DEACON TOM ANTHONY

Sunday, March 1, 2015






THE SECOND SUNDAY OF LENT
We read in Sacred Scripture how God commanded Abraham to take his son and sacrifice him as a holocaust offering to demonstrate his obedience to God. An angel then interceded to prevent any harm coming to Isaac. There is a definite parallel between this event and our own salvation story. God, because of his love for us, offered up his only begotten son as a sacrificial offering to us to demonstrate his love for us. Nobody prevented him from doing this. Nobody interceded before this event occurred. Jesus obeyed his father, picked up his cross, and journeyed through his Passion to his crucifixion.
We are urged to meditate on this decision continuously and explore how it is the foundation of our entire relationship with God. It is where the relationship should begin. As we struggle to understand God and allow him into our lives this sacrifice needs to be our entire focus. It should be a reflection of our obedience and love. By its example we can work to become closer to God. It is not only a story but an event that occurred to demonstrate the perfect relationship we can have with our creator.
The Passion of Our Lord Jesus Christ is what Lent is all about. We are given the opportunity to offer our own sacrifice to Jesus and enter into a spiritual experience. We are encouraged to feel what he felt and understand the love that he has for us more fully. We can then find the weaknesses in the relationship that we created through our sinful nature. These weaknesses can be repaired through hard work and adjustments. Knowing that Jesus is walking with us through our personal Passion can give us the added strength that we need as we come face to face with our faults and short-comings. Our lives can be utterly transformed in these short forty days of intense reflection and contemplation.

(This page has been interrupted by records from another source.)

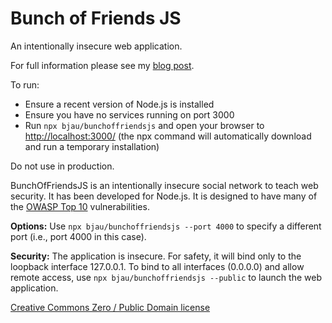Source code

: # Bunch of Friends JS

An intentionally insecure web application.

For full information please see my [blog post](https://www.benjaminjohnston.com.au/intentionallyinsecurejs).

To run:
- Ensure a recent version of Node.js is installed
- Ensure you have no services running on port 3000
- Run `npx bjau/bunchoffriendsjs` and open your browser to [http://localhost:3000/](http://localhost:3000/) (the npx command will automatically download and run a temporary installation)

Do not use in production.

BunchOfFriendsJS is an intentionally insecure social network to teach web security. It has been developed for Node.js. It is designed to have many of the [OWASP Top 10](https://owasp.org/www-project-top-ten/) vulnerabilities.

**Options:** Use `npx bjau/bunchoffriendsjs --port 4000` to specify a different port (i.e., port 4000 in this case).

**Security:** The application is insecure. For safety, it will bind only to the loopback interface 127.0.0.1. To bind to all interfaces (0.0.0.0) and allow remote access, use `npx bjau/bunchoffriendsjs --public` to launch the web application.

[Creative Commons Zero / Public Domain license](https://creativecommons.org/publicdomain/zero/1.0/)

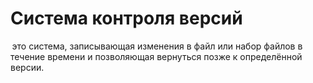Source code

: # Система контроля версий

 это система, записывающая изменения в файл или набор файлов в течение времени и позволяющая вернуться позже к определённой версии.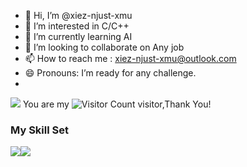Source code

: - 👋 Hi, I’m @xiez-njust-xmu
- 👀 I’m interested in C/C++
- 🌱 I’m currently learning AI
- 💞️ I’m looking to collaborate on Any job
- 📫 How to reach me : xiez-njust-xmu@outlook.com
- 😄 Pronouns: I’m ready for any challenge.
- 
![](https://github-readme-stats.vercel.app/api?username=xiez-njust-xmu&show_icons=true&theme=transparent)
You are my ![Visitor Count](https://profile-counter.glitch.me/xiez-njust-xmu/count.svg) visitor,Thank You!

### My Skill Set

![](https://img.shields.io/badge/Java-ED8B00?style=for-the-badge&logo=openjdk&logoColor=white)![](https://img.shields.io/badge/Python-3776AB?style=for-the-badge&logo=python&logoColor=white)


<!---
xiez-njust-xmu/xiez-njust-xmu is a ✨ special ✨ repository because its `README.md` (this file) appears on your GitHub profile.
You can click the Preview link to take a look at your changes.
--->
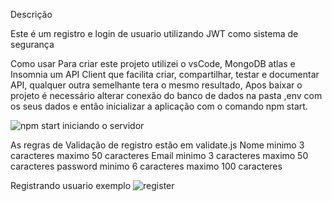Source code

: Descrição

Este é um registro e login de usuario utilizando JWT como sistema de segurança

Como usar
Para criar este projeto utilizei o vsCode, MongoDB atlas e Insomnia um API Client que facilita criar, compartilhar, testar e documentar API,
qualquer outra semelhante tera o mesmo resultado, 
 Apos baixar o projeto é necessário alterar conexão do banco de dados na pasta ,env com os seus dados e então inicializar a aplicação
 com o comando npm start.
 
 ![npm start iniciando o servidor](https://user-images.githubusercontent.com/71185870/161403082-58cc8adc-7c34-440a-aeb3-05071a0bf2d2.png)
 
As regras de Validação de registro estão em validate.js
Nome minimo 3 caracteres maximo 50 caracteres
Email minimo 3 caracteres maximo 50 caracteres
password minimo 6 caracteres maximo 100 caracteres

Registrando usuario exemplo
![register](https://user-images.githubusercontent.com/71185870/161403258-40191814-5531-4e92-aee8-a5dbfe69074b.png)
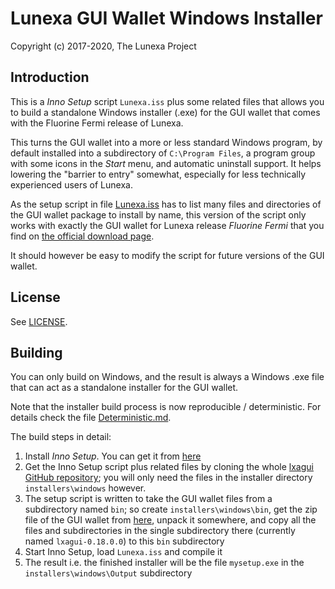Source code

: # Lunexa GUI Wallet Windows Installer #

Copyright (c) 2017-2020, The Lunexa Project

## Introduction ##

This is a *Inno Setup* script `Lunexa.iss` plus some related files
that allows you to build a standalone Windows installer (.exe) for
the GUI wallet that comes with the Fluorine Fermi release of Lunexa.

This turns the GUI wallet into a more or less standard Windows program,
by default installed into a subdirectory of `C:\Program Files`, a
program group with some icons in the *Start* menu, and automatic
uninstall support. It helps lowering the "barrier to entry"
somewhat, especially for less technically experienced users of
Lunexa.

As the setup script in file [Lunexa.iss](Lunexa.iss) has to list many
files and directories of the GUI wallet package to install by name,
this version of the script only works with exactly the GUI wallet
for Lunexa release *Fluorine Fermi* that you find on
[the official download page](https://getmonero.org/downloads/).

It should however be easy to modify the script for future
versions of the GUI wallet.

## License ##

See [LICENSE](LICENSE).

## Building ##

You can only build on Windows, and the result is always a
Windows .exe file that can act as a standalone installer for the
GUI wallet.

Note that the installer build process is now reproducible / deterministic. For details check the file [Deterministic.md](Deterministic.md).

The build steps in detail:

1. Install *Inno Setup*. You can get it from [here](http://www.jrsoftware.org/isdl.php)
2. Get the Inno Setup script plus related files by cloning the whole [lxagui GitHub repository](https://github.com/lunexa-project/lxagui); you will only need the files in the installer directory `installers\windows` however.
3. The setup script is written to take the GUI wallet files from a subdirectory named `bin`; so create `installers\windows\bin`, get the zip file of the GUI wallet from [here](https://getmonero.org/downloads/), unpack it somewhere, and copy all the files and subdirectories in the single subdirectory there (currently named `lxagui-0.18.0.0`) to this `bin` subdirectory
4. Start Inno Setup, load `Lunexa.iss` and compile it
5. The result i.e. the finished installer will be the file `mysetup.exe` in the `installers\windows\Output` subdirectory 

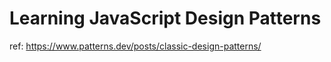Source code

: # Learning JavaScript Design Patterns

ref: <https://www.patterns.dev/posts/classic-design-patterns/>
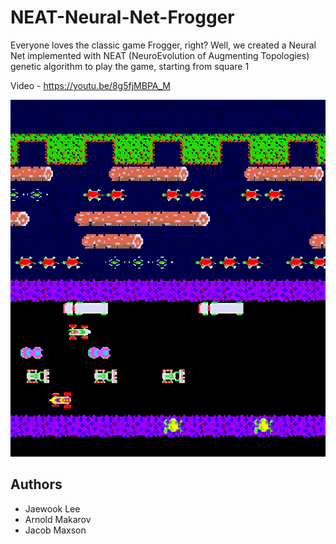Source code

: # NEAT-Neural-Net-Frogger
Everyone loves the classic game Frogger, right? Well, we created a Neural Net implemented with NEAT (NeuroEvolution of Augmenting Topologies) genetic algorithm to play the game, starting from square 1

Video - https://youtu.be/8g5fjMBPA_M

![Image of Frogger](FroggerThumbnail.PNG)

## Authors
- Jaewook Lee
- Arnold Makarov
- Jacob Maxson
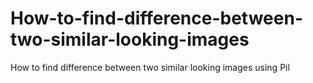 # How-to-find-difference-between-two-similar-looking-images
How to find difference between two similar looking images using Pil
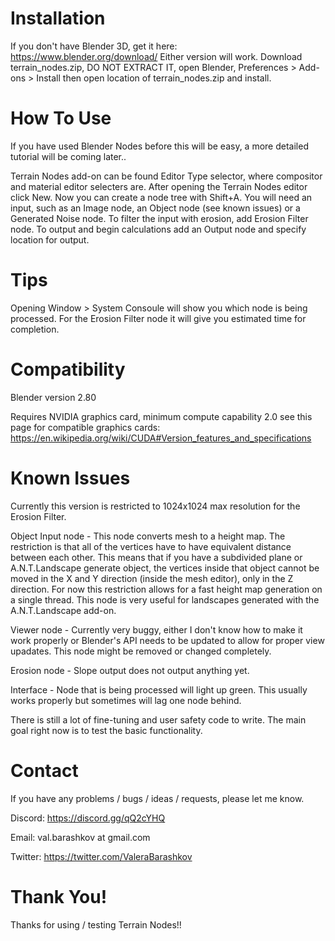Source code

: # Installation
If you don't have Blender 3D, get it here: https://www.blender.org/download/ Either version will work.
Download terrain_nodes.zip, DO NOT EXTRACT IT, open Blender, Preferences > Add-ons > Install then open location of terrain_nodes.zip and install.

# How To Use
If you have used Blender Nodes before this will be easy, a more detailed tutorial will be coming later..

Terrain Nodes add-on can be found Editor Type selector, where compositor and material editor selecters are. After opening the Terrain Nodes editor click New. Now you can create a node tree with Shift+A. You will need an input, such as an Image node, an Object node (see known issues) or a Generated Noise node. To filter the input with erosion, add Erosion Filter node. To output and begin calculations add an Output node and specify location for output.

# Tips
Opening Window > System Consoule will show you which node is being processed. For the Erosion Filter node it will give you estimated time for completion.

# Compatibility
Blender version 2.80

Requires NVIDIA graphics card, minimum compute capability 2.0 see this page for compatible graphics cards: https://en.wikipedia.org/wiki/CUDA#Version_features_and_specifications

# Known Issues
Currently this version is restricted to 1024x1024 max resolution for the Erosion Filter.

Object Input node - This node converts mesh to a height map. The restriction is that all of the vertices have to have equivalent distance between each other. This means that if you have a subdivided plane or A.N.T.Landscape generate object, the vertices inside that object cannot be moved in the X and Y direction (inside the mesh editor), only in the Z direction. For now this restriction allows for a fast height map generation on a single thread. This node is very useful for landscapes generated with the A.N.T.Landscape add-on.

Viewer node - Currently very buggy, either I don't know how to make it work properly or Blender's API needs to be updated to allow for proper view upadates. This node might be removed or changed completely.

Erosion node - Slope output does not output anything yet.

Interface - Node that is being processed will light up green. This usually works properly but sometimes will lag one node behind.

There is still a lot of fine-tuning and user safety code to write. The main goal right now is to test the basic functionality.

# Contact
If you have any problems / bugs / ideas / requests, please let me know. 

Discord: https://discord.gg/qQ2cYHQ

Email: val.barashkov at gmail.com

Twitter: https://twitter.com/ValeraBarashkov

# Thank You!
Thanks for using / testing Terrain Nodes!!
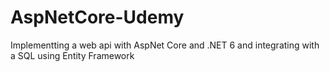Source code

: # AspNetCore-Udemy

Implementting a web api with AspNet Core and .NET 6 and integrating with a SQL using Entity Framework
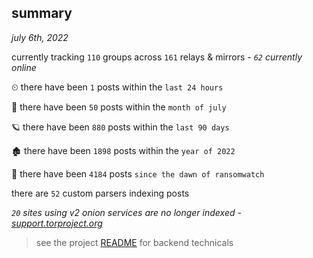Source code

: 
## summary
_july 6th, 2022_

currently tracking `110` groups across `161` relays & mirrors - _`62` currently online_

⏲ there have been `1` posts within the `last 24 hours`

🦈 there have been `50` posts within the `month of july`

🪐 there have been `880` posts within the `last 90 days`

🏚 there have been `1898` posts within the `year of 2022`

🦕 there have been `4184` posts `since the dawn of ransomwatch`

there are `52` custom parsers indexing posts

_`20` sites using v2 onion services are no longer indexed - [support.torproject.org](https://support.torproject.org/onionservices/v2-deprecation/)_

> see the project [README](https://github.com/joshhighet/ransomwatch#ransomwatch--) for backend technicals

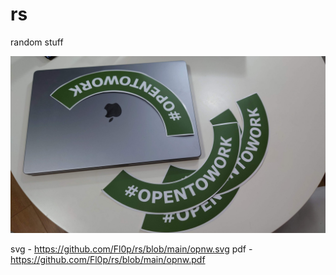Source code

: # rs
random stuff


![opnw](https://github.com/Fl0p/rs/blob/main/opnw.jpg)

svg - https://github.com/Fl0p/rs/blob/main/opnw.svg
pdf - https://github.com/Fl0p/rs/blob/main/opnw.pdf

God gave everything to us from life to the entire universe. He then gave us more by letting us decide for ourselves whether to love him or reject him. And when this wasn’t enough he offered to us his only son. Yet we still doubt him. We still reject him; denying him the opportunity to love us. We spurn his advances and his pleas and choose to distort everything to fit our own desires and pursuits. We actually question his authenticity and commitment to us; choosing when and where we will embrace him if at all.
Yet he remains our greatest advocate. He is indeed with us always. He who gave us everything including the life of his son. It becomes plainly obvious that through this decision that he surely would not deny us anything. Once we allow this to define our faith we can truly experience a deeper understanding of what this relationship with God actually means to us.